Contrairement à certaines reconversions très “propres” où l’on efface presque complètement le passé, la Friche semble avoir choisi de garder les cicatrices du bâtiment. Les volumes immenses, les matières brutes, les traces d’usure, les structures métalliques ou les anciennes circulations industrielles participent encore aujourd’hui à l’identité du lieu.
Mais ce qui rend la Friche particulièrement intéressante, c’est surtout la manière dont elle a été pensée dès le départ.

Le projet naît au début des années 90 lorsque plusieurs acteurs culturels marseillais décident d’occuper cet immense espace abandonné pour y développer un projet artistique expérimental. À l’époque, le mot “tiers-lieu” n’existe pratiquement pas encore en France. Pourtant, la Friche fonctionne déjà comme un espace hybride où se mélangent création, production, diffusion culturelle et vie quotidienne.
Et c’est ce qui fait toute la différence.
La Friche ne donne jamais l’impression d’être uniquement un lieu d’exposition ou un simple centre culturel. On sent que les artistes travaillent réellement sur place. Les ateliers, les résidences, les bureaux, les espaces de répétition, les concerts, les expositions et les lieux de vie coexistent dans une sorte de chaos très vivant.
Aujourd’hui encore, le site accueille plus de soixante structures artistiques et culturelles différentes sur près de 45 000 m². Théâtre, danse, radio, arts visuels, musique, cinéma, design, street art… tout semble cohabiter naturellement.
Et je crois que cela influence énormément la sensation que l’on ressent sur place.
On ne visite pas la Friche comme un lieu traditionnel.

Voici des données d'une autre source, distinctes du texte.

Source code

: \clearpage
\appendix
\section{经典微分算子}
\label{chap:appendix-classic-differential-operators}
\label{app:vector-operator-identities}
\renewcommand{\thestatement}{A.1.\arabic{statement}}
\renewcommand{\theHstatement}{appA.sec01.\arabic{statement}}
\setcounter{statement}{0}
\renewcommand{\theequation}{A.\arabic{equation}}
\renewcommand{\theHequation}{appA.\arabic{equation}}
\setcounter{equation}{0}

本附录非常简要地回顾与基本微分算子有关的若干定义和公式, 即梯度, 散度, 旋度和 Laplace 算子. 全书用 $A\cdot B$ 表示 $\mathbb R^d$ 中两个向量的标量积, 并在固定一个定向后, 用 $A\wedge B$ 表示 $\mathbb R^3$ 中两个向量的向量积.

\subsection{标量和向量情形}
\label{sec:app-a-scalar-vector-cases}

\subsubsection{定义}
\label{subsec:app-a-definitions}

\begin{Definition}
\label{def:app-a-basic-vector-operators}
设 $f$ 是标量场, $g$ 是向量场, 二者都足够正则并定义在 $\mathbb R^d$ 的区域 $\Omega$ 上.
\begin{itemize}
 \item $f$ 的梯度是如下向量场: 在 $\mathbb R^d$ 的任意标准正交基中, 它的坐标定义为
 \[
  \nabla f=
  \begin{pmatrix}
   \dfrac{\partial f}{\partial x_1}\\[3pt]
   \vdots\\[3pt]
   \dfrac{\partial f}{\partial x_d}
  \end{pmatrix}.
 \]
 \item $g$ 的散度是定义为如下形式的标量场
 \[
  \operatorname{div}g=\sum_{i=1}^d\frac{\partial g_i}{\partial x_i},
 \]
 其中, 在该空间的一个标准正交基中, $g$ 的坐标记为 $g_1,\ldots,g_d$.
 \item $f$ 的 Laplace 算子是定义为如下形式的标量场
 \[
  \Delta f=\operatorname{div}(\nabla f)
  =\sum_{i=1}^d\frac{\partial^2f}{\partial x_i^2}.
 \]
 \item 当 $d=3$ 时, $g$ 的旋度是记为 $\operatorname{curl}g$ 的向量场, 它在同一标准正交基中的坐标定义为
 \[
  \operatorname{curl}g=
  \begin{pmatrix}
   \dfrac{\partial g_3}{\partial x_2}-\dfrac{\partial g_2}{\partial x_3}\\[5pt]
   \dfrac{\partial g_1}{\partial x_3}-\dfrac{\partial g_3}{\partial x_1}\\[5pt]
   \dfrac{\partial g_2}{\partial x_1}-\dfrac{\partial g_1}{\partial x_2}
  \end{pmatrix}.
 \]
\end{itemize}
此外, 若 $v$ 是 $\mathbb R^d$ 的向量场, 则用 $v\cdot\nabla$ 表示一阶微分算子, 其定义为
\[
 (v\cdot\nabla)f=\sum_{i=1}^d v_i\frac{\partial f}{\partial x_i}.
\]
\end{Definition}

On s’y promène plutôt comme dans une ville créative miniature. On passe d’un rooftop à une exposition, d’un atelier à un concert, du skatepark à une installation artistique. Tous les espaces semblent pensés comme des terrains d’expérimentation.
Il y a aussi quelque chose de très méditerranéen dans la manière dont le lieu est occupé. Les gens restent, discutent, travaillent, mangent, observent, improvisent. La frontière entre culture et vie quotidienne devient beaucoup plus floue.
Je pense que c’est pour cela que la Friche influence autant de lieux créatifs aujourd’hui.
Bien avant l’explosion actuelle des lieux hybrides mêlant :
café,
coworking,
culture,
événementiel,
artisanat,
et créativité,
la Friche expérimentait déjà cette manière beaucoup plus ouverte d’occuper un espace culturel.
Avec le recul, je crois aussi que ce lieu raconte quelque chose de très important sur l’évolution des villes contemporaines.

Pendant longtemps, les anciennes friches industrielles représentaient surtout la désindustrialisation et l’abandon. Aujourd’hui, certaines deviennent au contraire des espaces de création extrêmement puissants. Et la Friche la Belle de Mai est probablement l’un des exemples les plus réussis en Europe de cette transformation.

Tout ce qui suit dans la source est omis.